Jim “Burrhead” Drever recalled one day at the beginning of the 1950s, at Tijuana Sloughs, when Dora was still very much a kid: “There was a day out there when Mickey Dora lost his
board. We used to figure Mickey Dora was kind of a crybaby. This was when he was kind of little. He wanted everyone to do everything for him. He was crying all the time. If he came in and was cold he wanted whatever you
had. He wanted you to take care of him. We were all used to having this lousy swim and he wouldn’t swim in. He finally cried so much that one of our old friends took him in.”56
Later on in the decade, Dora would come to dominate Malibu. “Mickey Dora always believed he had the sole right to every Malibu wave,” Peter Cole concluded.57
Buzzy Trent via Ricky Grigg
Buzzy Trent left the Mainland for Hawai`i in 1951-52.58 Right up to the time he left, he was influencing many a Southern California surfer.

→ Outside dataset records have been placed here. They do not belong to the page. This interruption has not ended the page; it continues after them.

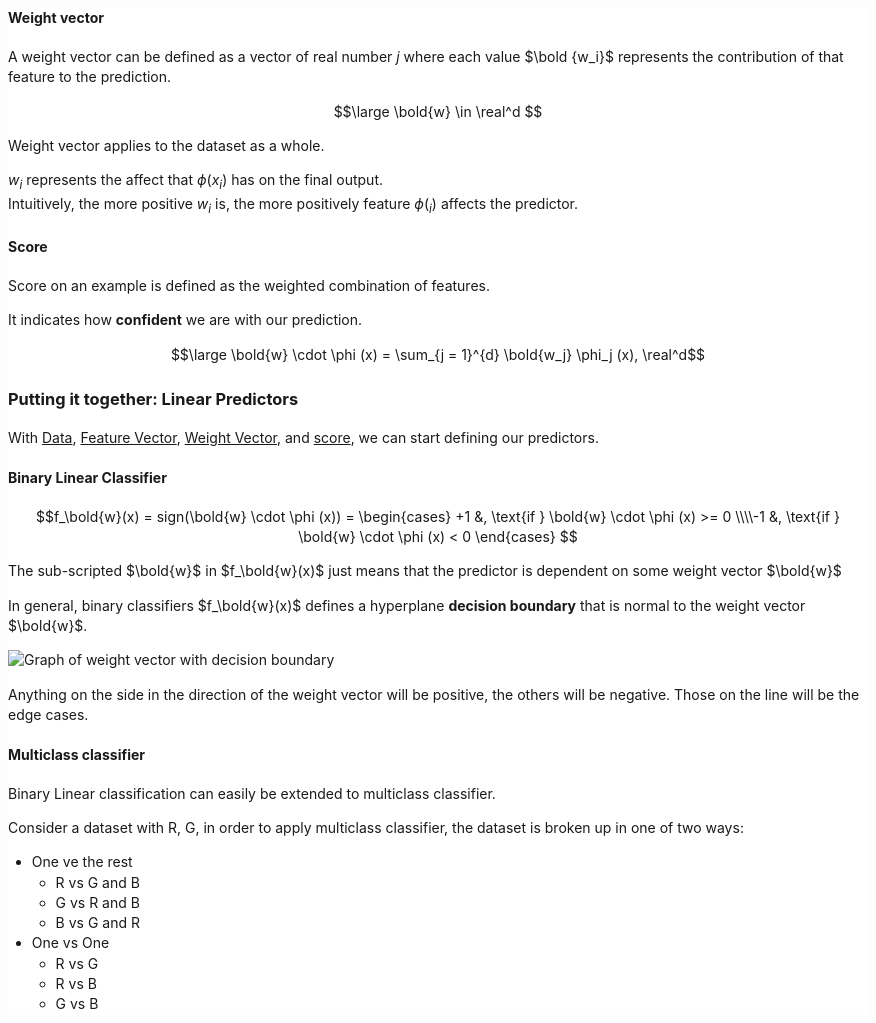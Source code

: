 #### Weight vector

A weight vector can be defined as a vector of real number $j$ where each value $\bold {w_i}$ represents the contribution of that feature to the prediction.

$$\large \bold{w} \in \real^d  $$

Weight vector applies to the dataset as a whole.

$w_i$ represents the affect that $\phi(x_i)$ has on the final output.  
Intuitively, the more positive $w_i$ is, the more positively feature $\phi(_i)$ affects the predictor.

#### Score

Score on an example is defined as the weighted combination of features. 

It indicates how **confident** we are with our prediction.

$$\large \bold{w} \cdot \phi (x) = \sum_{j = 1}^{d} \bold{w_j} \phi_j (x), \real^d$$

### Putting it together: Linear Predictors

With [Data](#data), [Feature Vector](#feature-vector), [Weight Vector](#weight-vector), and [score](#score), we can start defining our predictors.

#### Binary Linear Classifier

$$f_\bold{w}(x) = sign(\bold{w} \cdot \phi (x)) =  \begin{cases} +1 &, \text{if } \bold{w} \cdot \phi (x) >= 0 \\\\-1 &, \text{if } \bold{w} \cdot \phi (x) < 0 \end{cases} $$

The sub-scripted $\bold{w}$ in $f_\bold{w}(x)$ just means that the predictor is dependent on some weight vector $\bold{w}$

In general, binary classifiers $f_\bold{w}(x)$ defines a hyperplane **decision boundary** that is normal to the weight vector $\bold{w}$.

![Graph of weight vector with decision boundary](images/reflex_model/decision_boundary.png "Graph of weight vector with decision boundary")

Anything on the side in the direction of the weight vector will be positive, the others will be negative. Those on the line will be the edge cases.

#### Multiclass classifier

Binary Linear classification can easily be extended to multiclass classifier.

Consider a dataset with R, G, in order to apply multiclass classifier, the dataset is broken up in one of two ways:

- One ve the rest
  - R vs G and B
  - G vs R and B
  - B vs G and R
- One vs One
  - R vs G
  - R vs B
  - G vs B
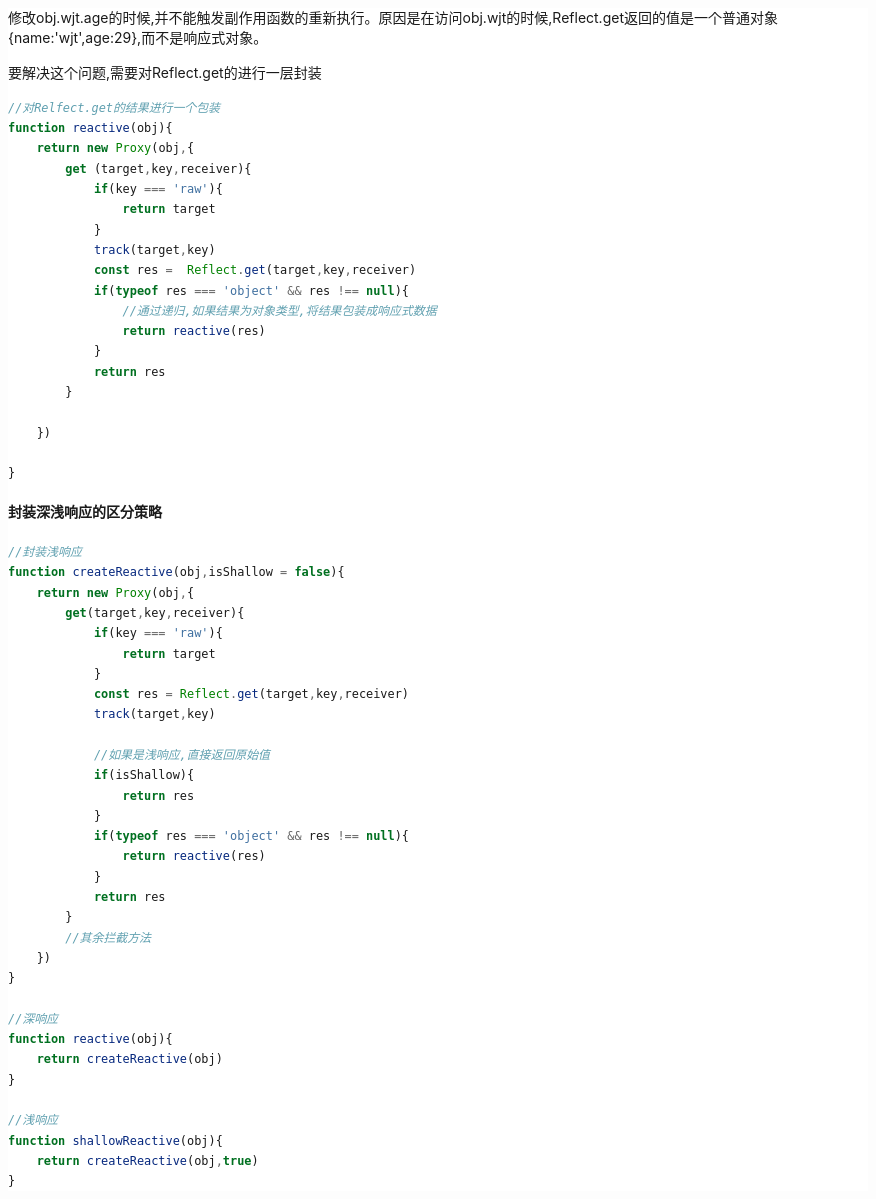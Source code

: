 修改obj.wjt.age的时候,并不能触发副作用函数的重新执行。原因是在访问obj.wjt的时候,Reflect.get返回的值是一个普通对象{name:'wjt',age:29},而不是响应式对象。

要解决这个问题,需要对Reflect.get的进行一层封装

```js
//对Relfect.get的结果进行一个包装
function reactive(obj){
    return new Proxy(obj,{
        get (target,key,receiver){
            if(key === 'raw'){
                return target
            }
            track(target,key)
            const res =  Reflect.get(target,key,receiver)
            if(typeof res === 'object' && res !== null){
                //通过递归,如果结果为对象类型,将结果包装成响应式数据
                return reactive(res)
            }
            return res
        }
  
    })

}
```

#### 封装深浅响应的区分策略

```js
//封装浅响应
function createReactive(obj,isShallow = false){
    return new Proxy(obj,{
        get(target,key,receiver){
            if(key === 'raw'){
                return target
            }
            const res = Reflect.get(target,key,receiver)
            track(target,key)

            //如果是浅响应,直接返回原始值
            if(isShallow){
                return res
            }
            if(typeof res === 'object' && res !== null){
                return reactive(res)
            }
            return res
        }
        //其余拦截方法
    })
}

//深响应
function reactive(obj){
    return createReactive(obj)
}

//浅响应
function shallowReactive(obj){
    return createReactive(obj,true)
}
```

One such surfer was then-gremmie Ricky Grigg, who recalled that he, “got into surfing,” at the beginning of the 1950s, “because I was there and it was happening around me. My sister liked Tommy Zahn. He
lifeguarded at Malibu and got her interested in surfing. She became the hottest gal on the whole coast.

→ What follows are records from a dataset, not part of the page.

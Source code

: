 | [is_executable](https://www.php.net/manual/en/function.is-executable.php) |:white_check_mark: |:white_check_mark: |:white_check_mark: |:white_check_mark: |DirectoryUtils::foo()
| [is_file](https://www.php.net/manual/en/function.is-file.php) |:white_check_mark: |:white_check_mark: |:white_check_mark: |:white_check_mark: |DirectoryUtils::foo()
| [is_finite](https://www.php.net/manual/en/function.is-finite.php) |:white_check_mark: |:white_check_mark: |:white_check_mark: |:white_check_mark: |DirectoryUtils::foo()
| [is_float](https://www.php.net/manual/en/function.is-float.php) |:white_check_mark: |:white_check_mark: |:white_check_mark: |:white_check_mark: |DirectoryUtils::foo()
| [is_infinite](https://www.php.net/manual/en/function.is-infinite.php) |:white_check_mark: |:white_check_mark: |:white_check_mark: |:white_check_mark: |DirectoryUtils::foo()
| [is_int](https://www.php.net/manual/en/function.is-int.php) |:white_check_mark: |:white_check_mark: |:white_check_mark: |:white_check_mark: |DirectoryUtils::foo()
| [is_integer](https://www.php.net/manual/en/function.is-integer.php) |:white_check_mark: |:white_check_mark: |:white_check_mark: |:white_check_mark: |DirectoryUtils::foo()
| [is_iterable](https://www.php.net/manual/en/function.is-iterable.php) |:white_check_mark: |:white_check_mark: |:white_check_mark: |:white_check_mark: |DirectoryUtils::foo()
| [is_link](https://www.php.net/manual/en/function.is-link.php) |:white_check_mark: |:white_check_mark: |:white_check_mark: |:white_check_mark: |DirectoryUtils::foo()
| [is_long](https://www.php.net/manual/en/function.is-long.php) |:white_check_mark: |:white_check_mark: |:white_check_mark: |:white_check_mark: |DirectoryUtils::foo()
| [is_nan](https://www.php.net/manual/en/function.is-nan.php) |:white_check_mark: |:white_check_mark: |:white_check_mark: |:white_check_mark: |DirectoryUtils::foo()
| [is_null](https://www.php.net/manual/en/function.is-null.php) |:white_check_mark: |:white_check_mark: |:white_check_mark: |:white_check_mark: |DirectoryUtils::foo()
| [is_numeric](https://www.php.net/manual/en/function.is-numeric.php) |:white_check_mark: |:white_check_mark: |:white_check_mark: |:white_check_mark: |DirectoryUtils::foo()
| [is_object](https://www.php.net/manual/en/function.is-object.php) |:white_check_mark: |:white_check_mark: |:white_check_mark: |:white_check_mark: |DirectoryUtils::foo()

“Buzzy Trent was my hero. I used to sit at his lifeguard station and listen to him tell stories. He took me surfing when I was nine years old. My sister was out there with us. It was like the
beginning of a whole subculture. Hearing about the other surfers in these little pockets up and down the coast, we almost became mythological to each other. Then we started traveling and meeting at different spots and it
was great. We built on each other’s experience.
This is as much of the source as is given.